**Directions**
For the material that follows, list every line containing the word "environment".
--
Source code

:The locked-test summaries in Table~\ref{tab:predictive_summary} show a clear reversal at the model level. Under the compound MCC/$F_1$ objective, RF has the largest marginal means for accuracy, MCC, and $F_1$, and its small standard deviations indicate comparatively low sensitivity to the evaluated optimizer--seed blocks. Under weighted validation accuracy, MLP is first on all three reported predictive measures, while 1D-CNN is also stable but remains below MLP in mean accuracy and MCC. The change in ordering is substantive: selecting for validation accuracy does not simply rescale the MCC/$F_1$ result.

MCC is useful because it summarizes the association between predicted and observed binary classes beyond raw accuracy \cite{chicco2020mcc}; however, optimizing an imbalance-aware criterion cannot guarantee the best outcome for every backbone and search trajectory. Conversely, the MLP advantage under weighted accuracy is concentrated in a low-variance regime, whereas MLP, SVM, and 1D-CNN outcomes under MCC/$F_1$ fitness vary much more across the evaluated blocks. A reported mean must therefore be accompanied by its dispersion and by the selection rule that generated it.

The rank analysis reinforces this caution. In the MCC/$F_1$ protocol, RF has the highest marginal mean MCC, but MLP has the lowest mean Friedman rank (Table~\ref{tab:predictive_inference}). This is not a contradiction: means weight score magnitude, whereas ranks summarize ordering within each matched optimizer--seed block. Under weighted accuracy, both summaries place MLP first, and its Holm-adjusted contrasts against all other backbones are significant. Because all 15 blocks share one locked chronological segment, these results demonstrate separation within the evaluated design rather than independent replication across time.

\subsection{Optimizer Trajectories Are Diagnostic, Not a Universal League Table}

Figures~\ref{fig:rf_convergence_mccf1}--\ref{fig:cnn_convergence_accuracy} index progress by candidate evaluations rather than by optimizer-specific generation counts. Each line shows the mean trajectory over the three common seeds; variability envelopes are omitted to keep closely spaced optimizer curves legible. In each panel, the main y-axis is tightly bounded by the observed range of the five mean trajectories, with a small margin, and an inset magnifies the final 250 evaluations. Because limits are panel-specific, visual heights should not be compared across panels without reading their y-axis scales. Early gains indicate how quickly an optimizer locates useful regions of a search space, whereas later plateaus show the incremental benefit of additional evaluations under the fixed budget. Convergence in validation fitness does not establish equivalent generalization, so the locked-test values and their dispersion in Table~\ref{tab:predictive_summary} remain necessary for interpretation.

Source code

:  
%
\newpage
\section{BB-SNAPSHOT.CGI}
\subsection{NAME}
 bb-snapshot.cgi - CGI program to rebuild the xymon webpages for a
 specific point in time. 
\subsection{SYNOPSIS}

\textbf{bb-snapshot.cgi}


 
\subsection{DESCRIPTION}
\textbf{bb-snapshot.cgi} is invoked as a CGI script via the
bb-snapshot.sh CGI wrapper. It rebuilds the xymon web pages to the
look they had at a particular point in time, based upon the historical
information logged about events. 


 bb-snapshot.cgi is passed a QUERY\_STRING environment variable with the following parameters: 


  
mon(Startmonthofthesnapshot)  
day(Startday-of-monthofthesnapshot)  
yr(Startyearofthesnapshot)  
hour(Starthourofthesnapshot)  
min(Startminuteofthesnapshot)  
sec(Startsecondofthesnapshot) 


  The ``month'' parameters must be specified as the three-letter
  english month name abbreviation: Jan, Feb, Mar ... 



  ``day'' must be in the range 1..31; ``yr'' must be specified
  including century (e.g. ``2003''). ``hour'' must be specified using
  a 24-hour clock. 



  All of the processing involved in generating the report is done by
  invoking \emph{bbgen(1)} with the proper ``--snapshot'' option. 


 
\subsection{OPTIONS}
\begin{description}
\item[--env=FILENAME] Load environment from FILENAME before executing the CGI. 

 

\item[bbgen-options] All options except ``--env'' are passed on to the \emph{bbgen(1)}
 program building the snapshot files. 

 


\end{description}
--
**Response area**
 bb-snapshot.cgi is passed a QUERY\_STRING environment variable with the following parameters: 
\item[--env=FILENAME] Load environment from FILENAME before executing the CGI. 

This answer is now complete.